(Plain-text document sources)

--- START ---

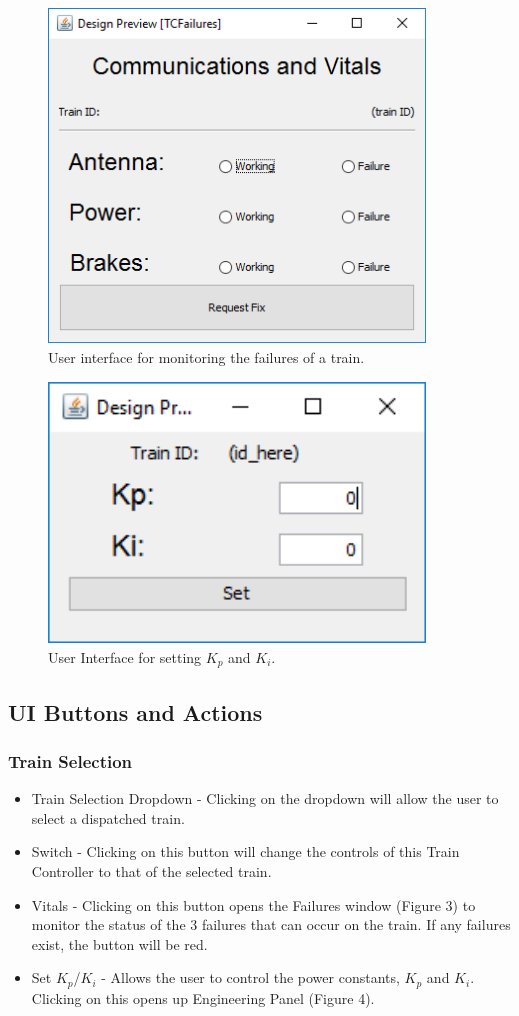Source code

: \documentclass[letterpaper]{article}
\begin{document}
\begin{figure}[h!]
	\center
	\includegraphics[width=10cm]{traincontroller_failurepanel.PNG}
	\caption{User interface for monitoring the failures of a train.}
\end{figure}

\begin{figure}[h!]
	\center
	\includegraphics[width=10cm]{traincontroller_engineerpanel.PNG}
	\caption{User Interface for setting $K_p$ and $K_i$.}
\end{figure}

\subsection{UI Buttons and Actions}

	\subsubsection{Train Selection}
		\begin{itemize}
			\item Train Selection Dropdown - Clicking on the dropdown will allow the user to select a dispatched train.
			\item Switch - Clicking on this button will change the controls of this Train Controller to that of the selected train. 
			\item Vitals - Clicking on this button opens the Failures window (Figure 3) to monitor the status of the 3 failures that can occur on the train. If any failures exist, the button will be red.
			\item Set $K_p$/$K_i$ - Allows the user to control the power constants, $K_p$ and $K_i$. Clicking on this opens up Engineering Panel (Figure 4).
		\end{itemize}
\end{document}
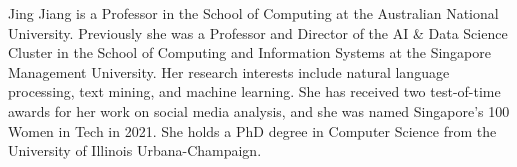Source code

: Jing Jiang is a Professor in the School of Computing at the Australian National University. Previously she was a Professor and Director of the AI \& Data Science Cluster in the School of Computing and Information Systems at the Singapore Management University. Her research interests include natural language processing, text mining, and machine learning. She has received two test-of-time awards for her work on social media analysis, and she was named Singapore’s 100 Women in Tech in 2021. She holds a PhD degree in Computer Science from the University of Illinois Urbana-Champaign.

--- END ---

**Your instructions**
Output all of the records word for word, and keep the pictures out of the copy.

**Result of the exercise**
Source code

: \documentclass[letterpaper]{article}
\begin{document}
\begin{figure}[h!]
	\center
	\includegraphics[width=10cm]{traincontroller_failurepanel.PNG}
	\caption{User interface for monitoring the failures of a train.}
\end{figure}

\begin{figure}[h!]
	\center
	\includegraphics[width=10cm]{traincontroller_engineerpanel.PNG}
	\caption{User Interface for setting $K_p$ and $K_i$.}
\end{figure}

\subsection{UI Buttons and Actions}

	\subsubsection{Train Selection}
		\begin{itemize}
			\item Train Selection Dropdown - Clicking on the dropdown will allow the user to select a dispatched train.
			\item Switch - Clicking on this button will change the controls of this Train Controller to that of the selected train. 
			\item Vitals - Clicking on this button opens the Failures window (Figure 3) to monitor the status of the 3 failures that can occur on the train. If any failures exist, the button will be red.
			\item Set $K_p$/$K_i$ - Allows the user to control the power constants, $K_p$ and $K_i$. Clicking on this opens up Engineering Panel (Figure 4).
		\end{itemize}
\end{document}
Source code

: Jing Jiang is a Professor in the School of Computing at the Australian National University. Previously she was a Professor and Director of the AI \& Data Science Cluster in the School of Computing and Information Systems at the Singapore Management University. Her research interests include natural language processing, text mining, and machine learning. She has received two test-of-time awards for her work on social media analysis, and she was named Singapore’s 100 Women in Tech in 2021. She holds a PhD degree in Computer Science from the University of Illinois Urbana-Champaign.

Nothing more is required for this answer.